The thistle was mourning that her children had changed their delicate lavender gowns for white. "They aren't half so pretty," she grumbled, "I don't understand it at all."
"Oh! oh!" cried the little thistles; "we are so much more airy that we feel light enough to float away on a breeze. Do let us try, mother dear."
Just then a gay little song was heard that dipped and rose, and dipped again; there was a whisk of black and gold, and right on the thistle top settled a bit of a bird like a fleck of sunshine.
"Good-morning, Madam Thistle," said he. "I'd like to borrow some of your children. My wife and I are building the daintiest little nest in a climbing rose, and we want to put in it the very prettiest things we can find to cradle the tiny blue eggs. Will you come, dear Thistledown, and make a soft silken bed for our babies?"
"Yes, indeed," cried the thistle children. "We'll be glad to help," and away they flew with the yellow-bird.
Then the milkweed opened her pretty pods, and her children, dressed in the sheerest silk, set sail for an unknown port. "We must find a resting-place soon," they said; "for the children do so love our green cradles, and the monarch butterfly depends upon us to raise her babies. We must be ready for her."
The children of the butterfly-weed were dancing away in the greatest glee, dressed in gowns of filmy silver floss instead of the glowing orange with which they had clothed the meadow a week before. "Good-by, good-by!" they shouted. "See how we can sail before this spanking breeze! We are off for foreign parts. Ask the honey-bees if you want our address," and they were out of sight in a jiffy.

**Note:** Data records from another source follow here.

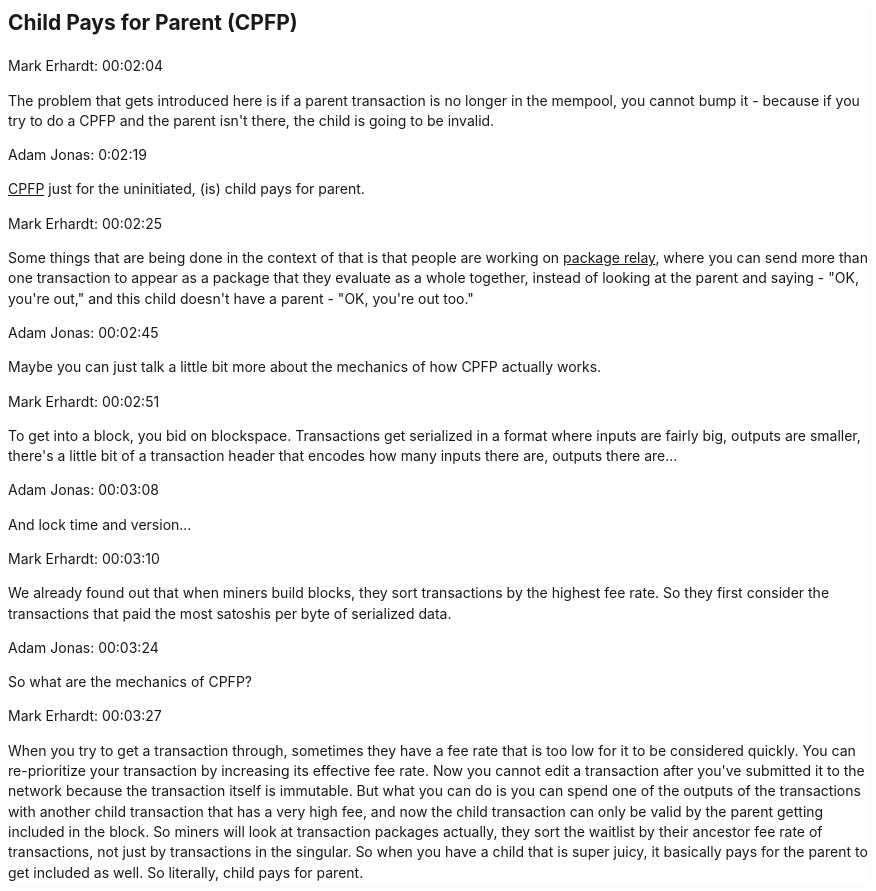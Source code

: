 ## Child Pays for Parent (CPFP)

Mark Erhardt: 00:02:04

The problem that gets introduced here is if a parent transaction is no longer in the mempool, you cannot bump it - because if you try to do a CPFP and the parent isn't there, the child is going to be invalid.

Adam Jonas: 0:02:19

[CPFP](https://bitcoinops.org/en/topics/cpfp/) just for the uninitiated, (is) child pays for parent.

Mark Erhardt: 00:02:25

Some things that are being done in the context of that is that people are working on [package relay](https://bitcoinops.org/en/topics/package-relay/), where you can send more than one transaction to appear as a package that they evaluate as a whole together, instead of looking at the parent and saying - "OK, you're out," and this child doesn't have a parent - "OK, you're out too."

Adam Jonas: 00:02:45

Maybe you can just talk a little bit more about the mechanics of how CPFP actually works.

Mark Erhardt: 00:02:51

To get into a block, you bid on blockspace.
Transactions get serialized in a format where inputs are fairly big, outputs are smaller, there's a little bit of a transaction header that encodes how many inputs there are, outputs there are...

Adam Jonas: 00:03:08

And lock time and version...

Mark Erhardt: 00:03:10

We already found out that when miners build blocks, they sort transactions by the highest fee rate.
So they first consider the transactions that paid the most satoshis per byte of serialized data.

Adam Jonas: 00:03:24

So what are the mechanics of CPFP?

Mark Erhardt: 00:03:27

When you try to get a transaction through, sometimes they have a fee rate that is too low for it to be considered quickly.
You can re-prioritize your transaction by increasing its effective fee rate.
Now you cannot edit a transaction after you've submitted it to the network because the transaction itself is immutable.
But what you can do is you can spend one of the outputs of the transactions with another child transaction that has a very high fee, and now the child transaction can only be valid by the parent getting included in the block.
So miners will look at transaction packages actually, they sort the waitlist by their ancestor fee rate of transactions, not just by transactions in the singular.
So when you have a child that is super juicy, it basically pays for the parent to get included as well.
So literally, child pays for parent.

But the loveliest of all the seed children were those of the purple clematis. Each brown seed was tipped by a plume that rose and fell, and soaring now high, now low, across the garden, across the meadow, they wree the happiest, the merriest band of all the wind's playfellows.

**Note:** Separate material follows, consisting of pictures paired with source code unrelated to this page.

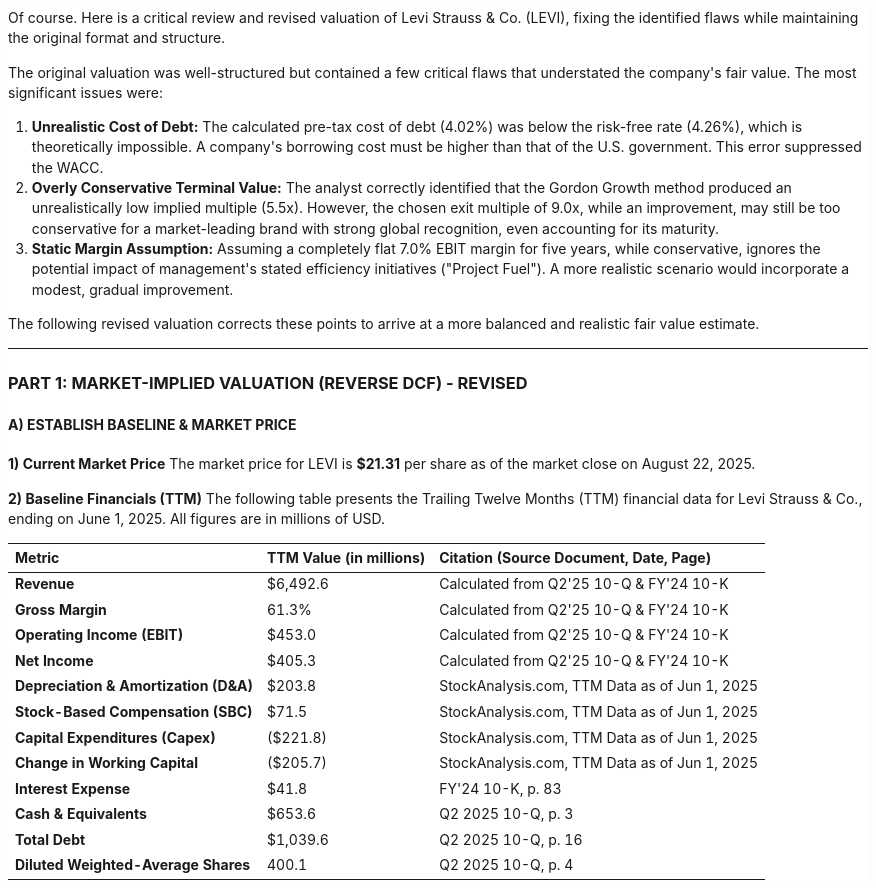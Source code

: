 Of course. Here is a critical review and revised valuation of Levi Strauss & Co. (LEVI), fixing the identified flaws while maintaining the original format and structure.

The original valuation was well-structured but contained a few critical flaws that understated the company's fair value. The most significant issues were:
1.  **Unrealistic Cost of Debt:** The calculated pre-tax cost of debt (4.02%) was below the risk-free rate (4.26%), which is theoretically impossible. A company's borrowing cost must be higher than that of the U.S. government. This error suppressed the WACC.
2.  **Overly Conservative Terminal Value:** The analyst correctly identified that the Gordon Growth method produced an unrealistically low implied multiple (5.5x). However, the chosen exit multiple of 9.0x, while an improvement, may still be too conservative for a market-leading brand with strong global recognition, even accounting for its maturity.
3.  **Static Margin Assumption:** Assuming a completely flat 7.0% EBIT margin for five years, while conservative, ignores the potential impact of management's stated efficiency initiatives ("Project Fuel"). A more realistic scenario would incorporate a modest, gradual improvement.

The following revised valuation corrects these points to arrive at a more balanced and realistic fair value estimate.

---

### PART 1: MARKET-IMPLIED VALUATION (REVERSE DCF) - REVISED

#### A) ESTABLISH BASELINE & MARKET PRICE

**1) Current Market Price**
The market price for LEVI is **$21.31** per share as of the market close on August 22, 2025.

**2) Baseline Financials (TTM)**
The following table presents the Trailing Twelve Months (TTM) financial data for Levi Strauss & Co., ending on June 1, 2025. All figures are in millions of USD.

| Metric | TTM Value (in millions) | Citation (Source Document, Date, Page) |
| :--- | :--- | :--- |
| **Revenue** | $6,492.6 | Calculated from Q2'25 10-Q & FY'24 10-K |
| **Gross Margin** | 61.3% | Calculated from Q2'25 10-Q & FY'24 10-K |
| **Operating Income (EBIT)** | $453.0 | Calculated from Q2'25 10-Q & FY'24 10-K |
| **Net Income** | $405.3 | Calculated from Q2'25 10-Q & FY'24 10-K |
| **Depreciation & Amortization (D&A)**| $203.8 | StockAnalysis.com, TTM Data as of Jun 1, 2025 |
| **Stock-Based Compensation (SBC)**| $71.5 | StockAnalysis.com, TTM Data as of Jun 1, 2025 |
| **Capital Expenditures (Capex)** | ($221.8) | StockAnalysis.com, TTM Data as of Jun 1, 2025 |
| **Change in Working Capital** | ($205.7) | StockAnalysis.com, TTM Data as of Jun 1, 2025 |
| **Interest Expense** | $41.8 | FY'24 10-K, p. 83 |
| **Cash & Equivalents** | $653.6 | Q2 2025 10-Q, p. 3 |
| **Total Debt** | $1,039.6 | Q2 2025 10-Q, p. 16 |
| **Diluted Weighted-Average Shares** | 400.1 | Q2 2025 10-Q, p. 4 |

"Where are all these gadabouts going?" asked the rosebush of the little white butterfly. "Since before dawn--and see the sun is now high overhead--from jewel-weed to clematis they all have been on the go. That's not my way. Why don't they stay at home as good seeds should?"
"Dame Nature knows what she's about; don't you worry," replied the butterfly. "I never knew her to make a mistake yet. Heigh-ho, there goes a whole bevy of butterflies. I'll join them. More gadabouts, you see. Good-morning, old Stay-at-home!" And away she flew.